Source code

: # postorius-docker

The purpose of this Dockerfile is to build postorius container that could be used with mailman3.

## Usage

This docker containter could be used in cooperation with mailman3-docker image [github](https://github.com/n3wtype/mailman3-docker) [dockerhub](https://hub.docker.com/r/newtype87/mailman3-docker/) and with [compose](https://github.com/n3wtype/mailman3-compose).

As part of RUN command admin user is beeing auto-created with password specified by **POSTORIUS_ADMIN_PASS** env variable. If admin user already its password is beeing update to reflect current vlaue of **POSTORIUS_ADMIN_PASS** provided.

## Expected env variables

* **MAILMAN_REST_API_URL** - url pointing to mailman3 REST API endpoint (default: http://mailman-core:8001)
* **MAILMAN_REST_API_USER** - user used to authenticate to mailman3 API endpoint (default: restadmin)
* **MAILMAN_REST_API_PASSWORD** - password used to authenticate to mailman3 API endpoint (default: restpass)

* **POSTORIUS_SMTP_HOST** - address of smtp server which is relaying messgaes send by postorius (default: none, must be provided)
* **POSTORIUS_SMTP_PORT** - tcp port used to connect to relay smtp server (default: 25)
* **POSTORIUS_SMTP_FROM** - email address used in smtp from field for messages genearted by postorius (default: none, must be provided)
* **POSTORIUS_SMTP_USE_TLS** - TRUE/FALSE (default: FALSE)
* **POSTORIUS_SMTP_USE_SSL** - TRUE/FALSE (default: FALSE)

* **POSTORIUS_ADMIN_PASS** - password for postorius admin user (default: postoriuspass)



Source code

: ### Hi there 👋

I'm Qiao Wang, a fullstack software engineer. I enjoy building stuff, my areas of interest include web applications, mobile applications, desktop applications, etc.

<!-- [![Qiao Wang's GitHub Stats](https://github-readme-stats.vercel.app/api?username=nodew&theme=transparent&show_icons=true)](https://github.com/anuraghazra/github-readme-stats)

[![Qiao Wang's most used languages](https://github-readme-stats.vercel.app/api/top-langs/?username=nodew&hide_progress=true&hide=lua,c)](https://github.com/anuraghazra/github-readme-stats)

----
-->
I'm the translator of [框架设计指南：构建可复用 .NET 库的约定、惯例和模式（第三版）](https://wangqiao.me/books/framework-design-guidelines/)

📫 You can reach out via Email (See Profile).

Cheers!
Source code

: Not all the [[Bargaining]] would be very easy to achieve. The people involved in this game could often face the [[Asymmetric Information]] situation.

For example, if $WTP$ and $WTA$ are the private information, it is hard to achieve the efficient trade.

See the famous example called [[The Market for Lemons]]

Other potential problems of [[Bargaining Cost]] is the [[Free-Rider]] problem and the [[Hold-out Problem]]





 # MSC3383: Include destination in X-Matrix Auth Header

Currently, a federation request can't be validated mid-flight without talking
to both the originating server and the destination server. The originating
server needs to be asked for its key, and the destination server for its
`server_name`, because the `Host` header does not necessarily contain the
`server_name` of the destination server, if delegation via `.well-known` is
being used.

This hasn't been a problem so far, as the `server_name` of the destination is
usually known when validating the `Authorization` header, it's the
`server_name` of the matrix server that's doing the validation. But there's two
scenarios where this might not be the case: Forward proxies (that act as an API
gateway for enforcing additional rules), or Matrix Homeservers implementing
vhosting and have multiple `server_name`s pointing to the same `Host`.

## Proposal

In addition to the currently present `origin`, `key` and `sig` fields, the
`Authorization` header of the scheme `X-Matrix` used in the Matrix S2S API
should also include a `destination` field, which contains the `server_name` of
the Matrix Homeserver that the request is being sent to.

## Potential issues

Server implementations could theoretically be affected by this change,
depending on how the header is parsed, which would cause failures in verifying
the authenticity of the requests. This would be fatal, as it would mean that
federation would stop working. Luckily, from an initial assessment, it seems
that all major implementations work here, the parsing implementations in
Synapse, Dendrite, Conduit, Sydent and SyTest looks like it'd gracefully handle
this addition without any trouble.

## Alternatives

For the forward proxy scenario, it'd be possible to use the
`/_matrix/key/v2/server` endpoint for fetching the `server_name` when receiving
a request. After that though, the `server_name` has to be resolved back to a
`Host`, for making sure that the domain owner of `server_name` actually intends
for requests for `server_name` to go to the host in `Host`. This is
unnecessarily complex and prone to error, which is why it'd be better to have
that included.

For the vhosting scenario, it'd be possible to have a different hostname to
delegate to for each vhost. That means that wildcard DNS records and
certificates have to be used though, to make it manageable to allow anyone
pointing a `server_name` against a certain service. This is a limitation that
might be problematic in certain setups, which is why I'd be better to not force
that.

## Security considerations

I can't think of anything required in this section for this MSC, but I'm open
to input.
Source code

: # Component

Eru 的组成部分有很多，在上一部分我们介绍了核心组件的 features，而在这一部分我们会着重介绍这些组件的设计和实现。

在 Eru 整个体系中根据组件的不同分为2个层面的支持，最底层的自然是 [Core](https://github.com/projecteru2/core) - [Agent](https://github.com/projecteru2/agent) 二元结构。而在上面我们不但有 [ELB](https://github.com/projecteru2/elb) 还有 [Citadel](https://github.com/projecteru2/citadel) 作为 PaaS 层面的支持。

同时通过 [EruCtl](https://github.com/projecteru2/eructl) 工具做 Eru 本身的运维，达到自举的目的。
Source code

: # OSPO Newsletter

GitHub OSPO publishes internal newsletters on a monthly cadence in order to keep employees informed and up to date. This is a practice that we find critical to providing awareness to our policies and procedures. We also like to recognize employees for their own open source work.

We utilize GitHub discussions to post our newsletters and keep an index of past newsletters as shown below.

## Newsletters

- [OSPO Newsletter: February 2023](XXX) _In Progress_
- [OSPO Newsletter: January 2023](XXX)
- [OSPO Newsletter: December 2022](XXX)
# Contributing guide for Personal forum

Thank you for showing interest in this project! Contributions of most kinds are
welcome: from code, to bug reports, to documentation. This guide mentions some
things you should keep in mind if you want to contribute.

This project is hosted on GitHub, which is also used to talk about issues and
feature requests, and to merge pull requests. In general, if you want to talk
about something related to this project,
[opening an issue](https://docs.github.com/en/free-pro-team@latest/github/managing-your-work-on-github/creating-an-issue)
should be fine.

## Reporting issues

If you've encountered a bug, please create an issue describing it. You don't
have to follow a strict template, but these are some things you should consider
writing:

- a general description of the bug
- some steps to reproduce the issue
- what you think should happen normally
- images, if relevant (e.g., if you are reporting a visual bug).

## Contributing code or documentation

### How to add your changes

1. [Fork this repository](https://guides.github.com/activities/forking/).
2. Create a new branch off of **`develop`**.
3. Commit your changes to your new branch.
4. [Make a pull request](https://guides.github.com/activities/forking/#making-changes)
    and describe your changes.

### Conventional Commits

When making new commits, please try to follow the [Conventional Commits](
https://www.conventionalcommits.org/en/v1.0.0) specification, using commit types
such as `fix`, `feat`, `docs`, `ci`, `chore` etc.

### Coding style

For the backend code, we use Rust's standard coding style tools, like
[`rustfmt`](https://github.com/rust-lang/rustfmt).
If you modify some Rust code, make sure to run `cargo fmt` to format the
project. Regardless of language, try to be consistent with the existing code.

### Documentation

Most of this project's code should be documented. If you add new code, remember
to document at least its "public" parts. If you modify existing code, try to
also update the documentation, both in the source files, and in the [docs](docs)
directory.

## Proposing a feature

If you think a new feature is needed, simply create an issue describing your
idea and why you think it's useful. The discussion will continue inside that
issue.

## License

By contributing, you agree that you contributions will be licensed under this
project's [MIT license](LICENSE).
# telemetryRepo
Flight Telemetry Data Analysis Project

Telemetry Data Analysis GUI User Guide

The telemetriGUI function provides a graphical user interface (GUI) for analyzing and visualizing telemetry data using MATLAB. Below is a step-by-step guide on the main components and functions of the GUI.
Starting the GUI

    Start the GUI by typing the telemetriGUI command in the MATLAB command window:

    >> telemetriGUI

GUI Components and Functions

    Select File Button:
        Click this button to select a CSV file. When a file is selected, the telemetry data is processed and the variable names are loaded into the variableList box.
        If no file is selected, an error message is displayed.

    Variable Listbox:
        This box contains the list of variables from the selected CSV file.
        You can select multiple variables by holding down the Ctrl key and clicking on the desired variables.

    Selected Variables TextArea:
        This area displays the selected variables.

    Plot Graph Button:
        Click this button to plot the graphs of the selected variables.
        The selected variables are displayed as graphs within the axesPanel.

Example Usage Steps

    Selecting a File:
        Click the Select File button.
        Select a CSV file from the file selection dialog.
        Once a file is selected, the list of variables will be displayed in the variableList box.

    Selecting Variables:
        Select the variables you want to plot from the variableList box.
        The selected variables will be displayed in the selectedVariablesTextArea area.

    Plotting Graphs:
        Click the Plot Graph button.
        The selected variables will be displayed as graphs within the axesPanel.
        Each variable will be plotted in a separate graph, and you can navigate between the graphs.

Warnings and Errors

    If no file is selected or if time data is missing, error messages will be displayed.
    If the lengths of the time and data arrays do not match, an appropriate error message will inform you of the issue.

## Exercise
As the answer, set down only the lines from the data above between the one holding "### Conventional Commits" and the one holding "Click this button to select", inclusive, exactly as they read.

## Output of the task
### Conventional Commits

When making new commits, please try to follow the [Conventional Commits](
https://www.conventionalcommits.org/en/v1.0.0) specification, using commit types
such as `fix`, `feat`, `docs`, `ci`, `chore` etc.

### Coding style

For the backend code, we use Rust's standard coding style tools, like
[`rustfmt`](https://github.com/rust-lang/rustfmt).
If you modify some Rust code, make sure to run `cargo fmt` to format the
project. Regardless of language, try to be consistent with the existing code.

### Documentation

Most of this project's code should be documented. If you add new code, remember
to document at least its "public" parts. If you modify existing code, try to
also update the documentation, both in the source files, and in the [docs](docs)
directory.

## Proposing a feature

If you think a new feature is needed, simply create an issue describing your
idea and why you think it's useful. The discussion will continue inside that
issue.

## License

By contributing, you agree that you contributions will be licensed under this
project's [MIT license](LICENSE).
# telemetryRepo
Flight Telemetry Data Analysis Project

Telemetry Data Analysis GUI User Guide

The telemetriGUI function provides a graphical user interface (GUI) for analyzing and visualizing telemetry data using MATLAB. Below is a step-by-step guide on the main components and functions of the GUI.
Starting the GUI

    Start the GUI by typing the telemetriGUI command in the MATLAB command window:

    >> telemetriGUI

GUI Components and Functions

    Select File Button:
        Click this button to select a CSV file. When a file is selected, the telemetry data is processed and the variable names are loaded into the variableList box.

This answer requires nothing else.